═══ MATERIAL PROVIDED

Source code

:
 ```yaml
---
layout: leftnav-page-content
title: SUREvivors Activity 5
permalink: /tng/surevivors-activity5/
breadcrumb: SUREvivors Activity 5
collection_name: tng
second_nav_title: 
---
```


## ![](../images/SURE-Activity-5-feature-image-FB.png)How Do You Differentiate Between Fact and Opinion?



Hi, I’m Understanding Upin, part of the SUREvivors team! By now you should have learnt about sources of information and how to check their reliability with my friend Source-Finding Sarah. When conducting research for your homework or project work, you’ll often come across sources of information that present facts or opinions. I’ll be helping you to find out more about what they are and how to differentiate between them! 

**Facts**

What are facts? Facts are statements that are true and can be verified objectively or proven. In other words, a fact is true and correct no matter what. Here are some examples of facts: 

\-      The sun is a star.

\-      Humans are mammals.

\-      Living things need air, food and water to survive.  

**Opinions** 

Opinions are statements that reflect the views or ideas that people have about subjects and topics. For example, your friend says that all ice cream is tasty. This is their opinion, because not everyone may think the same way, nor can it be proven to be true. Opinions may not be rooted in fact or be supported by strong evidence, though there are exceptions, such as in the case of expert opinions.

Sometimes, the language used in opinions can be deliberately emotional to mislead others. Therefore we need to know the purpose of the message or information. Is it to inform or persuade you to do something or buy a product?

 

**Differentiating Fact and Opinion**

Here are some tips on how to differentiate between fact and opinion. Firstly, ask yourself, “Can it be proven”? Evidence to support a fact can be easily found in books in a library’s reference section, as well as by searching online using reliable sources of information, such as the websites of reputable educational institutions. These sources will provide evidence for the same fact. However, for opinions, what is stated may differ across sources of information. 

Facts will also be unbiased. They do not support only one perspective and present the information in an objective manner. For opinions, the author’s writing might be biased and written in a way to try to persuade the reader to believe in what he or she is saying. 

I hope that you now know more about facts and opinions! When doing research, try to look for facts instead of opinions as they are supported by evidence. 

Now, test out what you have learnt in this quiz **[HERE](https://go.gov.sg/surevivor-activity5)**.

══════

- [WHAT IS BEING ASKED]
Please copy only these lines, exactly: the first line of the records through the line containing "Hi, I’m Understanding", ends included.

- [SOLUTION FOR THIS PROBLEM]
Source code

:
 ```yaml
---
layout: leftnav-page-content
title: SUREvivors Activity 5
permalink: /tng/surevivors-activity5/
breadcrumb: SUREvivors Activity 5
collection_name: tng
second_nav_title: 
---
```


## ![](../images/SURE-Activity-5-feature-image-FB.png)How Do You Differentiate Between Fact and Opinion?



Hi, I’m Understanding Upin, part of the SUREvivors team! By now you should have learnt about sources of information and how to check their reliability with my friend Source-Finding Sarah. When conducting research for your homework or project work, you’ll often come across sources of information that present facts or opinions. I’ll be helping you to find out more about what they are and how to differentiate between them! 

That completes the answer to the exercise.